“J’attends un signal fort de la justice. On ne peut plus jouer ainsi avec la santé des gens. “Ce jeudi, Pierre Inar sera au tribunal correctionnel de Nantes pour assister au procès contre Castel Viandes et trois de ses dirigeants, poursuivis dans l’affaire dite du “reconditionnement”, viande avariée qui serait revendue malgré tout. à y consommer entre 2010 et 2013. Le quinquagénaire ne sera pas un spectateur comme les autres. Aujourd’hui éleveur de vaches Salers à Saint-Aubin-des-Châteaux (Loire-Atlantique), il a porté plainte au civil pour “rétablir la vérité”.
Il était à l’origine du “scandale” de Castel, un grand abattoir de Chateaubriand, au nord de Nantes, alertant d’abord les services vétérinaires en 2008 puis, cinq ans plus tard, la gendarmerie, qui a finalement ouvert une enquête. Embauché par Castel en 2006 comme responsable qualité, Pierre Hinar a eu des « premiers soupçons » d’irrégularités en 2007. Nous avons eu un problème de steak chez Flunch. Le restaurant s’est plaint que des clients étaient tombés malades. J’ai essayé de comprendre et j’ai réalisé que ce n’était pas accidentel. Derrière moi se trouvait un système organisé de revente de viande avariée. »
“Une heure plus tard, j’ai été appelé et viré.”

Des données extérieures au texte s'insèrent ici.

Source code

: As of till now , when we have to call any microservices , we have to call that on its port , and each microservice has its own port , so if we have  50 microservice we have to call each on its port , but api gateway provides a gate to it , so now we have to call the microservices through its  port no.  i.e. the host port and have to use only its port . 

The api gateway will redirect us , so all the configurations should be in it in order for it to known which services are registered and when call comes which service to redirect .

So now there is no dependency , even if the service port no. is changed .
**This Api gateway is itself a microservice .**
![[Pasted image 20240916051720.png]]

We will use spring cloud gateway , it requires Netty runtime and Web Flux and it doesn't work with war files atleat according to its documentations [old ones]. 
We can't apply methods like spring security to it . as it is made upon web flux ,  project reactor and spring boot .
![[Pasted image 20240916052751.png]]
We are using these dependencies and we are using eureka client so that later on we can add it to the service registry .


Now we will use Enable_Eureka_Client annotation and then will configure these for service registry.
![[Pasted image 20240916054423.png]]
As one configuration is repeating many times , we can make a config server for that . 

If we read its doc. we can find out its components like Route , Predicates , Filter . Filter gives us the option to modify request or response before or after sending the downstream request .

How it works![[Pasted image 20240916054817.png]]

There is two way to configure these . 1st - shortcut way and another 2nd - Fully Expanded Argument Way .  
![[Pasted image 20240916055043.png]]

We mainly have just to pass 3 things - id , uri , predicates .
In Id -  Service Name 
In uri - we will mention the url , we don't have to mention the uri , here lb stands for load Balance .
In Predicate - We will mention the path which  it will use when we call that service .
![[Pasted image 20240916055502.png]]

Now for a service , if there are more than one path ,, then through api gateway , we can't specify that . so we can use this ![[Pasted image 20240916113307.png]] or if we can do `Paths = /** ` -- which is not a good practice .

L’agronome en formation provoque « des retours d’invendus qui ont été redécoupés et acheminés », « de la viande transformée sale et malodorante », « des larves tombées dans la machine de découpe », « des ruptures dans la chaîne du froid », « des analyses bactériologiques falsifiées ». analyses”… “Ça n’a jamais été grave pour la direction. Elle m’a dit que dans le pire des cas, les consommateurs auront une bonne diarrhée. La réponse a toujours été économique. Nous avons dû vendre les actions », a déclaré Pierre Hinar.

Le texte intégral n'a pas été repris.